WHAT YOU ARE ASKED TO DO - Use the entries below and reproduce exactly the lines from the one containing "Esta é uma calculadora" down to the one containing "- script.js: Script", both of them included.

---*---

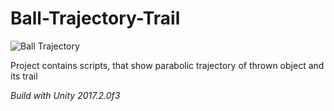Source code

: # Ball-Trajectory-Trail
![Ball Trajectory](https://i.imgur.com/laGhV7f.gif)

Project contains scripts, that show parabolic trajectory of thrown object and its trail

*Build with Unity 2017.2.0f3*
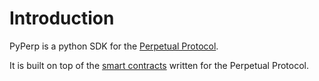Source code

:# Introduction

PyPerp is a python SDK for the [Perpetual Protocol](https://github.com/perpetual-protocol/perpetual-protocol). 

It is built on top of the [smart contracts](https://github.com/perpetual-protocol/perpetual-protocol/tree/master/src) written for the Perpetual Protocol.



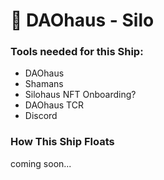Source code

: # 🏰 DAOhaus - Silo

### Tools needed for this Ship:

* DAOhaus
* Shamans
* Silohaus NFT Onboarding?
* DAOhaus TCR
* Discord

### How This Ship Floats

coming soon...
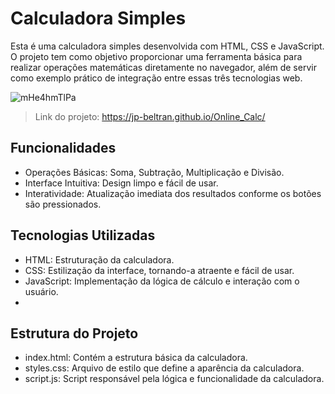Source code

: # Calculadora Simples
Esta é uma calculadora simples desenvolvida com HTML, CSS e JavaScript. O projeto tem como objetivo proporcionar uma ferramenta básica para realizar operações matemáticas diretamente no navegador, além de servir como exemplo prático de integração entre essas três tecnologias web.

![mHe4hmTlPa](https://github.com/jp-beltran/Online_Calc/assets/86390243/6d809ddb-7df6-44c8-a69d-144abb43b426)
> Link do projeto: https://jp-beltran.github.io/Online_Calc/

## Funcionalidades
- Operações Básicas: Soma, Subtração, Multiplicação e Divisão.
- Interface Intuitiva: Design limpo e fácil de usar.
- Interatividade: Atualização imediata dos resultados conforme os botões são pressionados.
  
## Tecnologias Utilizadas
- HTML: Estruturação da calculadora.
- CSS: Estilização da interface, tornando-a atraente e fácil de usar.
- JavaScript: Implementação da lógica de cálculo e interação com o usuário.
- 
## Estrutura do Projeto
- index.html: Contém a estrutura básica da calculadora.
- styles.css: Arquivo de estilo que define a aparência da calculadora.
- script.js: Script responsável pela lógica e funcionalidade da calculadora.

---*---

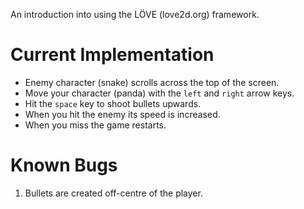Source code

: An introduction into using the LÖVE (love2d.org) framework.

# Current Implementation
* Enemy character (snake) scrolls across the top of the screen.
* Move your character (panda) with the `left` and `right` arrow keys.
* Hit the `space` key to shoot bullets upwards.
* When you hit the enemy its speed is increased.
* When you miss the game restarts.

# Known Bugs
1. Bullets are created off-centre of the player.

---*---

ANSWER TO THIS PROBLEM -
Esta é uma calculadora simples desenvolvida com HTML, CSS e JavaScript. O projeto tem como objetivo proporcionar uma ferramenta básica para realizar operações matemáticas diretamente no navegador, além de servir como exemplo prático de integração entre essas três tecnologias web.

![mHe4hmTlPa](https://github.com/jp-beltran/Online_Calc/assets/86390243/6d809ddb-7df6-44c8-a69d-144abb43b426)
> Link do projeto: https://jp-beltran.github.io/Online_Calc/

## Funcionalidades
- Operações Básicas: Soma, Subtração, Multiplicação e Divisão.
- Interface Intuitiva: Design limpo e fácil de usar.
- Interatividade: Atualização imediata dos resultados conforme os botões são pressionados.
  
## Tecnologias Utilizadas
- HTML: Estruturação da calculadora.
- CSS: Estilização da interface, tornando-a atraente e fácil de usar.
- JavaScript: Implementação da lógica de cálculo e interação com o usuário.
- 
## Estrutura do Projeto
- index.html: Contém a estrutura básica da calculadora.
- styles.css: Arquivo de estilo que define a aparência da calculadora.
- script.js: Script responsável pela lógica e funcionalidade da calculadora.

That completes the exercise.